Eén op de drie werkende vrouwen en één op de vijf werkende mannen geeft mantelzorg aan iemand in de directe sociale omgeving, met name aan (schoon)ouders, partners of een kind. Mannen met een zorgtaak werken 39 uur per week en geven zes uur mantelzorg. Vrouwen die beide combineren besteden 28 uur van hun week aan werk en 6 uur aan mantelzorg. Circa 400.000 werkenden geven intensief hulp aan hun zieke naaste. Zij zijn substantieel minder tevreden over hun leven en ervaren meer tijdsdruk. Dit meldt het Sociaal en Cultureel Planbureau die een enquete uitstuurde over informele zorg, waaraan ook ruim 3.800 werkenden meededen. 

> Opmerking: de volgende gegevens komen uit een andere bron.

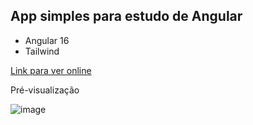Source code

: ## App simples para estudo de Angular

* Angular 16
* Tailwind

[Link para ver online](https://todolistapp-angular.vercel.app/)

Pré-visualização

![image](https://github.com/jfrts/todolistapp-angular/assets/50107021/2cb18bd0-dc07-459e-8383-3a7593ad12b5)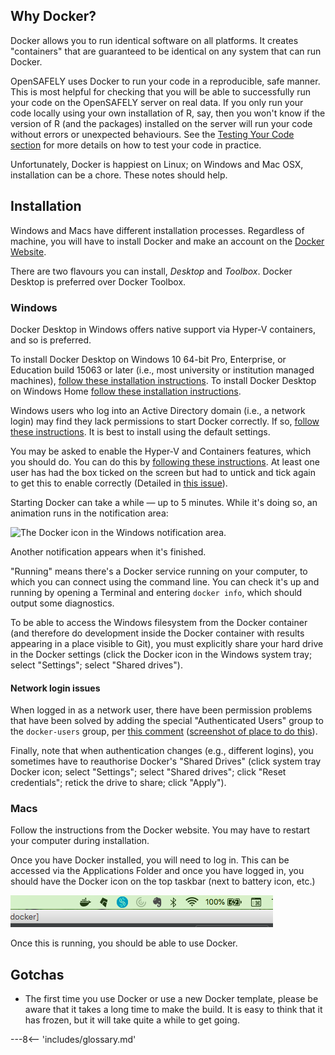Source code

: 
## Why Docker?

Docker allows you to run identical software on all platforms. 
It creates "containers" that are guaranteed to be identical on any system that can run Docker.

OpenSAFELY uses Docker to run your code in a reproducible, safe manner. 
This is most helpful for checking that you will be able to successfully run your code on the OpenSAFELY server on real data.
If you only run your code locally using your own installation of R, say, then you won't know if the version of R (and the packages) installed on the server will run your code without errors or unexpected behaviours.
See the [Testing Your Code section](actions-pipelines.md) for more details on how to test your code in practice.

Unfortunately, Docker is happiest on Linux; on Windows and Mac OSX, installation can be a chore. 
These notes should help.

## Installation

Windows and Macs have different installation processes. 
Regardless of machine, you will have to install Docker and make an account on the [Docker Website](https://docs.docker.com/).

There are two flavours you can install, *Desktop* and *Toolbox*. 
Docker Desktop is preferred over Docker Toolbox. 

### Windows

Docker Desktop in Windows offers native support via Hyper-V containers, and so is preferred.

To install Docker Desktop on Windows 10 64-bit Pro, Enterprise, or Education build 15063 or later (i.e., most university or institution managed machines), [follow these installation instructions](https://docs.docker.com/docker-for-windows/install/).
To install Docker Desktop on Windows Home [follow these installation instructions](https://docs.docker.com/docker-for-windows/install-windows-home/).

Windows users who log into an Active Directory domain (i.e., a network login) may find they lack permissions to start Docker correctly. 
If so, [follow these instructions](https://github.com/docker/for-win/issues/785#issuecomment-344805180).
It is best to install using the default settings.

You may be asked to enable the Hyper-V and Containers features, which you should do.
You can do this by [following these instructions](https://docs.microsoft.com/en-us/virtualization/hyper-v-on-windows/quick-start/enable-hyper-v). 
At least one user has had the box ticked on the screen but had to untick and tick again to get this to enable correctly (Detailed in [this issue](https://github.com/ebmdatalab/custom-docker/issues/4)).

Starting Docker can take a while &mdash; up to 5 minutes.
While it's doing so, an animation runs in the notification area:

![The Docker icon in the Windows notification
area.](images/win-docker-starting.png)

Another notification appears when it's finished.

"Running" means there's a Docker service running on your computer, to which you can connect using the command line.
You can check it's up and running by opening a Terminal and entering `docker info`, which should output some diagnostics.

To be able to access the Windows filesystem from the Docker container (and therefore do development inside the Docker container with results appearing in a place visible to Git), you must explicitly share your hard drive in the Docker settings (click the Docker icon in the Windows system tray; select "Settings"; select "Shared drives").

#### Network login issues

When logged in as a network user, there have been permission problems that have been solved by adding the special "Authenticated Users" group to the `docker-users` group, per [this comment](https://github.com/docker/for-win/issues/785#issuecomment-327237998) ([screenshot of place to do this](https://github.com/docker/for-win/issues/785#issuecomment-344805180)).

Finally, note that when authentication changes (e.g., different logins), you sometimes have to reauthorise Docker's "Shared Drives" (click system tray Docker icon; select "Settings"; select "Shared drives"; click "Reset credentials"; retick the drive to share; click "Apply").

### Macs

Follow the instructions from the Docker website. 
You may have to restart your computer during installation.

Once you have Docker installed, you will need to log in.
This can be accessed via the Applications Folder and once you have logged in, you should have the Docker icon on the top taskbar (next to battery icon, etc.)

![The Docker icon in the macOS menu bar.](images/macos-menu-bar.png)

Once this is running, you should be able to use Docker.

## Gotchas

- The first time you use Docker or use a new Docker template, please be aware that it takes a long time to make the build.
It is easy to think that it has frozen, but it will take quite a while to get going.

---8<-- 'includes/glossary.md'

De helft van de werkende mantelzorgers heeft een leidinggevende verteld over de zorgtaak. Degenen die dat niet gedaan hebben, zagen daar vaak geen aanleiding voor. Ze zouden het wel doen als ze meer hulp zouden geven of als de gezondheid van de hulpbehoevende achteruit zou gaan. Driekwart van degenen die er met de leidinggevende over sprak, ervaart begrip. Eén op de vijf maakte afspraken met zijn of haar leidinggevende. Vaak gaan die over direct vrij kunnen nemen als dat nodig is of over flexibele werktijden.

Kwaliteit van leven en tijdsdruk

Intensieve mantelzorgers die hun leidinggevende op de hoogte stellen, of flexibel werk hebben (onverwachts vrij kunnen nemen of aangepaste werktijden) ondervinden minder tijdsdruk. Wel zijn werkenden die intensief helpen substantieel minder tevreden of hun leven en ervaren meer tijdsdruk. Dit geldt ook voor mantelzorgers van iemand met een psychische beperking. Ook mensen die vinden dat zij de hulp wel moeten geven voelen zich vaak onder tijdsdruk staan.

Zorgverlof, vakantiedagen en ziek melden 

Van alle mantelzorgers nam ongeveer 10 procent betaald en 6 procent onbetaald zorgverlof op. Werkende mantelzorgers namen vaker vakantiedagen op dan zorgverlof om mantelzorg te kunnen geven. Ook meldden zij zich weleens ziek om te kunnen helpen. Intensieve helpers ‘kiezen’ dan vaker voor deze oplossingen om tijd te creëren dan anderen.